Sometimes it is recession to lie down on the earth…in order to get to the ‘motif’, that is to say, the percept. Percepts can be telescopic or microscopic, giving characters and landscapes giant dimensions as if they were swollen by a life that no lived perception can attain.

(Deleuze og Guattari, 1991)

My work is research and text based rooted in a conceptual figurative painting and printmaking practise. I negotiate environmental concerns and seek new ways of representing nature today through a dwelling embodiment questioning the picturesque landscape tradition, which has placed us outside the frame as if nature does not involve us. I replace vast horizons with close-up bodily investigations of the landscape transforming the relation between horizontal and vertical dimensions.
In a time where climate changes can be seen as the ultimate product of human design, it does not any longer make sense to make this kind of division between humans and nonhumans. For all humans are 90 % microbial. As such I work from a broad understanding of nature of things originating from the Old English þing meaning an assembly embracing the geological, biological, and meteorological environment and the inherent character or moral essence in all of this asking questions such as: Can a garden function as a system of thoughts in line with Emanuele Coccia’s Cosmic Garden, where the atmosphere is the core not the earth? Can natural processes and metamorphic forces be used as agents in new climatic sustainable infrastructures?

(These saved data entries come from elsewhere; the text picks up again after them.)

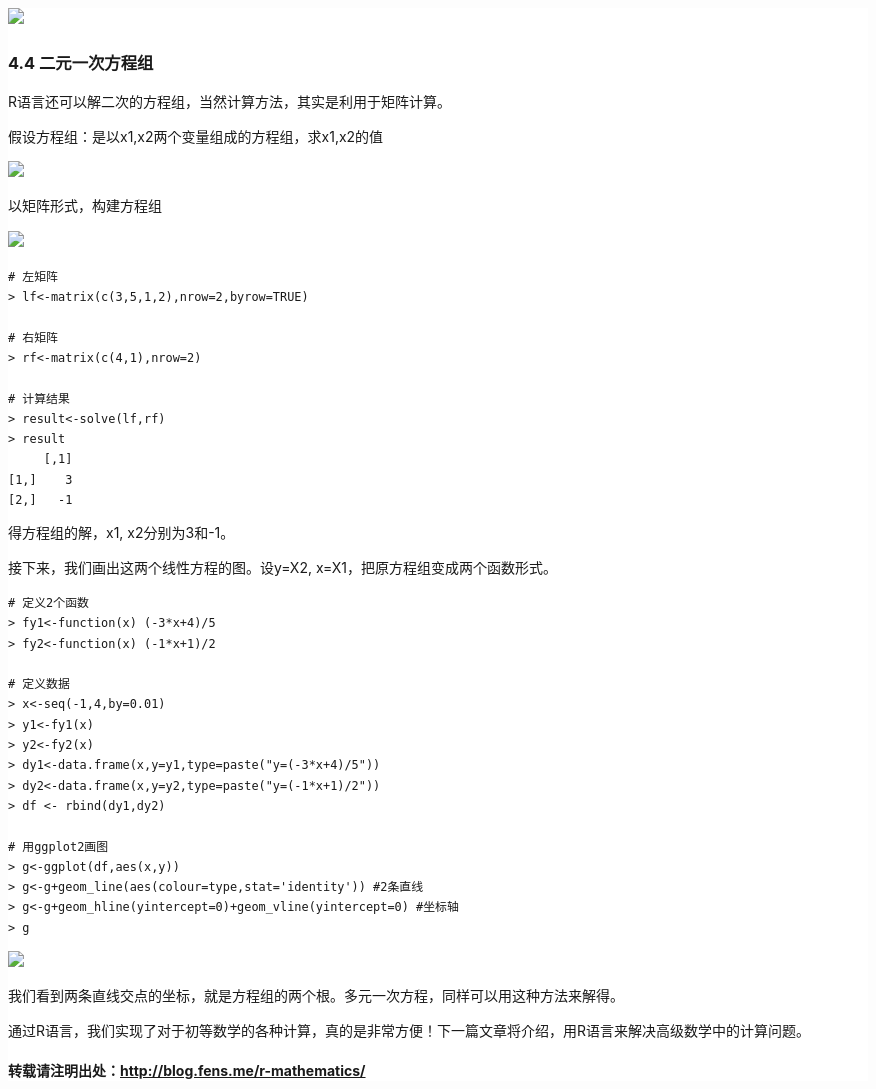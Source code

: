 ![](http://blog.fens.me/wp-content/uploads/2014/04/y3.png)

### 4.4 二元一次方程组

R语言还可以解二次的方程组，当然计算方法，其实是利用于矩阵计算。

假设方程组：是以x1,x2两个变量组成的方程组，求x1,x2的值

![](http://blog.fens.me/wp-content/uploads/2014/04/fm1.png)

以矩阵形式，构建方程组

![](http://blog.fens.me/wp-content/uploads/2014/04/fm2.png)

```{bash}
# 左矩阵
> lf<-matrix(c(3,5,1,2),nrow=2,byrow=TRUE)

# 右矩阵
> rf<-matrix(c(4,1),nrow=2)

# 计算结果
> result<-solve(lf,rf)
> result
     [,1]
[1,]    3
[2,]   -1
```

得方程组的解，x1, x2分别为3和-1。

接下来，我们画出这两个线性方程的图。设y=X2, x=X1，把原方程组变成两个函数形式。

```{bash}
# 定义2个函数
> fy1<-function(x) (-3*x+4)/5
> fy2<-function(x) (-1*x+1)/2

# 定义数据
> x<-seq(-1,4,by=0.01)
> y1<-fy1(x)
> y2<-fy2(x)
> dy1<-data.frame(x,y=y1,type=paste("y=(-3*x+4)/5"))
> dy2<-data.frame(x,y=y2,type=paste("y=(-1*x+1)/2"))
> df <- rbind(dy1,dy2)

# 用ggplot2画图
> g<-ggplot(df,aes(x,y))
> g<-g+geom_line(aes(colour=type,stat='identity')) #2条直线
> g<-g+geom_hline(yintercept=0)+geom_vline(yintercept=0) #坐标轴
> g
```

![](http://blog.fens.me/wp-content/uploads/2014/04/y4.png)

我们看到两条直线交点的坐标，就是方程组的两个根。多元一次方程，同样可以用这种方法来解得。

通过R语言，我们实现了对于初等数学的各种计算，真的是非常方便！下一篇文章将介绍，用R语言来解决高级数学中的计算问题。

#### 转载请注明出处：http://blog.fens.me/r-mathematics/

By observing, touching, interacting with and drawing a thing you get to know it in a new and more intimate way characterized by a feeling of nearness; of ‘thinging’, as Heidegger puts it, creating a state of both rootedness and flow, a kind of dwelling-mobility’. The soul of my work is it’s ability to connect these inner and outer worlds evoking a feeling of intimacy through a sensible and subtle aesthetics possessing a multi sensory nature based on a direct involvement with the terrain.

I unfold site specific stories of things, which I modulate into visual compositions that oscillate between abstraction and representation. I work from detailed realistic studies of things such as rocks, ruins, plants, and objects, which I let grow and unfold into various states of flux through actual folds in the material as well as generative filters creating visual entropic patterns of fractals and reflections. This proces is a way for me to link geometry with the body similar to the way some native populations associate geometric patterns with sensory manifestations. AS such the geometric forms in my work embody a sensory symbolism of site specific notations of temperatures, flavours, odours, sounds and tactilities.

I am inspired by graphic anthropology as as a method to enter into the inner life of things using the imagination and intuition as cognitive tools. This means that a line, an area of tone, is not really important because it records what you have seen, but because of what it will lead you on to see, as John Berger argues. It is an imaginary documentation technique based on field observations and post site transscriptions of site specific data like maps, photos, film scenes and diagrams, as a way to heighten the awareness of the surroundings similar to Goethe’s use of fantasy to explore the archetype, the ur-phenomenon.

My interest in the embodied experience has recently let me to test new grounds with sculptural objects and to explore the use of graphic anthropology not only as a thinking tool but as a way to plan and run graphic sensory notation activations to empower people to become more physically, socially, and environmentally conscious through an embodied engagement with the terrain. I am interested in digging deeper into the state of ‘thinging with the land’ and dwelling mobile embodiment, which recent health research describes as the deepest possibility of existential well-being, testing artistic experiences in between rootedness and flow that pairs the feeling of being home with that of being on an adventure in order to empower people to create positive changes, as home is the place for which we normally take responsibility.